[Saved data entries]
<<<<

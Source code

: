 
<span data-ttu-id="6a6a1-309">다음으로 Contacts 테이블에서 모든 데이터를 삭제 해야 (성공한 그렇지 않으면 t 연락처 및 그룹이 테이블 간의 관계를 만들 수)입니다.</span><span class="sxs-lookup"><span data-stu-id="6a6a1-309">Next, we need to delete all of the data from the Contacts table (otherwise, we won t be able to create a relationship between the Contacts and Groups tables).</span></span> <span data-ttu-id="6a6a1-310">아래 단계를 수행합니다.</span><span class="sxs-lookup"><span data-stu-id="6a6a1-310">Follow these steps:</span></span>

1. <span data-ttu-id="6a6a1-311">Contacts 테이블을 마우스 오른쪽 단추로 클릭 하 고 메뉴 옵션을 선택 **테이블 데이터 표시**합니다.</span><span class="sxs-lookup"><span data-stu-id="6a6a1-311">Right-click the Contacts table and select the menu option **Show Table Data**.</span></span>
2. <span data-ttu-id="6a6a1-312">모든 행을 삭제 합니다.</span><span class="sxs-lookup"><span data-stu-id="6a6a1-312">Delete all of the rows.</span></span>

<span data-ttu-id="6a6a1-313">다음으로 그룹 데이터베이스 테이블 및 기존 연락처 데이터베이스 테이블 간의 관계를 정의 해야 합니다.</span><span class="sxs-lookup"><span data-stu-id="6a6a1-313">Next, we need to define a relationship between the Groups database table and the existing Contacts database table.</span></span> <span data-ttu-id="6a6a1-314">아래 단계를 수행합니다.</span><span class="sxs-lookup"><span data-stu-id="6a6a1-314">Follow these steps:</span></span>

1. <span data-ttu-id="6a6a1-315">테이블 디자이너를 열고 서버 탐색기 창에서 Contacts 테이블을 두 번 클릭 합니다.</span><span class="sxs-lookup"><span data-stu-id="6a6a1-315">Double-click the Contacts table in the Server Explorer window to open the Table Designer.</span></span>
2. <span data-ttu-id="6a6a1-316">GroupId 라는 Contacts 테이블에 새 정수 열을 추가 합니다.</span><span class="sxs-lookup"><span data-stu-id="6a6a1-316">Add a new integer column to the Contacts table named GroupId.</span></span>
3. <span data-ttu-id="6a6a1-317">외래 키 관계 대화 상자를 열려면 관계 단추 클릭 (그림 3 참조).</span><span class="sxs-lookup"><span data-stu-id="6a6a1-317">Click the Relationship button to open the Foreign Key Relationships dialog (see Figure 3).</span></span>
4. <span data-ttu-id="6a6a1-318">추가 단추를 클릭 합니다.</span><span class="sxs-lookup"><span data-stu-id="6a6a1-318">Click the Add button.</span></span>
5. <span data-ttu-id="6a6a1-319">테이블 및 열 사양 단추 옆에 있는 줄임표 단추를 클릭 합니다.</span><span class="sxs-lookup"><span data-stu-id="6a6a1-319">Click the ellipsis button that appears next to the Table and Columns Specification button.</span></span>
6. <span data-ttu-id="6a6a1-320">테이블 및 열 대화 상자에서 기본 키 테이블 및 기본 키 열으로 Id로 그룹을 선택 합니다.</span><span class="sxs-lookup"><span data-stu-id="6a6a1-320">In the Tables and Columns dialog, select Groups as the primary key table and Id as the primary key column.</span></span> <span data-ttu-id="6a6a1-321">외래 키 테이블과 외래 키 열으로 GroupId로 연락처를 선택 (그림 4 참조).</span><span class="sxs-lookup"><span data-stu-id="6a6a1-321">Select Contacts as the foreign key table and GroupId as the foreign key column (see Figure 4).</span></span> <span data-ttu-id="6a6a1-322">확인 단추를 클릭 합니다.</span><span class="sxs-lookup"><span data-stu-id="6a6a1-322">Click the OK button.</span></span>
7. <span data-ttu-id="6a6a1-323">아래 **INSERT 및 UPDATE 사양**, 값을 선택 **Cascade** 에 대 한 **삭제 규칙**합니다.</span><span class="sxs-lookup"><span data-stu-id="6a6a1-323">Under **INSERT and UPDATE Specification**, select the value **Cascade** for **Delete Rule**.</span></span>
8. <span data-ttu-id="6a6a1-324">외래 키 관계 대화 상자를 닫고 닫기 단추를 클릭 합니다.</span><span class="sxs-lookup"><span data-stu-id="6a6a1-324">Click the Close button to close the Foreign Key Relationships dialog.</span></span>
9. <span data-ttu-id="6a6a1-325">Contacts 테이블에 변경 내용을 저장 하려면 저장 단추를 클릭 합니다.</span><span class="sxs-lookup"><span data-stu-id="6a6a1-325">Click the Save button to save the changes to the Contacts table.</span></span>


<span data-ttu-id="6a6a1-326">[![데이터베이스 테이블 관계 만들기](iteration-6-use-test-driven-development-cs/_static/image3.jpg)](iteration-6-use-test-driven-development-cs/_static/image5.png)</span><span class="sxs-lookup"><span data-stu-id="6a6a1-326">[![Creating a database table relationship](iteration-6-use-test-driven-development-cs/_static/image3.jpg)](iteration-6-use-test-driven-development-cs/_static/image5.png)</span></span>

>>>>

» **The problem**
Above are the records. Print exactly, and only, the lines from the line with "Contacts 테이블에서 모든" to the line with "table named GroupId.</span></span>", both inclusive.

» **Solution for this task**
<span data-ttu-id="6a6a1-309">다음으로 Contacts 테이블에서 모든 데이터를 삭제 해야 (성공한 그렇지 않으면 t 연락처 및 그룹이 테이블 간의 관계를 만들 수)입니다.</span><span class="sxs-lookup"><span data-stu-id="6a6a1-309">Next, we need to delete all of the data from the Contacts table (otherwise, we won t be able to create a relationship between the Contacts and Groups tables).</span></span> <span data-ttu-id="6a6a1-310">아래 단계를 수행합니다.</span><span class="sxs-lookup"><span data-stu-id="6a6a1-310">Follow these steps:</span></span>

1. <span data-ttu-id="6a6a1-311">Contacts 테이블을 마우스 오른쪽 단추로 클릭 하 고 메뉴 옵션을 선택 **테이블 데이터 표시**합니다.</span><span class="sxs-lookup"><span data-stu-id="6a6a1-311">Right-click the Contacts table and select the menu option **Show Table Data**.</span></span>
2. <span data-ttu-id="6a6a1-312">모든 행을 삭제 합니다.</span><span class="sxs-lookup"><span data-stu-id="6a6a1-312">Delete all of the rows.</span></span>

<span data-ttu-id="6a6a1-313">다음으로 그룹 데이터베이스 테이블 및 기존 연락처 데이터베이스 테이블 간의 관계를 정의 해야 합니다.</span><span class="sxs-lookup"><span data-stu-id="6a6a1-313">Next, we need to define a relationship between the Groups database table and the existing Contacts database table.</span></span> <span data-ttu-id="6a6a1-314">아래 단계를 수행합니다.</span><span class="sxs-lookup"><span data-stu-id="6a6a1-314">Follow these steps:</span></span>

1. <span data-ttu-id="6a6a1-315">테이블 디자이너를 열고 서버 탐색기 창에서 Contacts 테이블을 두 번 클릭 합니다.</span><span class="sxs-lookup"><span data-stu-id="6a6a1-315">Double-click the Contacts table in the Server Explorer window to open the Table Designer.</span></span>
2. <span data-ttu-id="6a6a1-316">GroupId 라는 Contacts 테이블에 새 정수 열을 추가 합니다.</span><span class="sxs-lookup"><span data-stu-id="6a6a1-316">Add a new integer column to the Contacts table named GroupId.</span></span>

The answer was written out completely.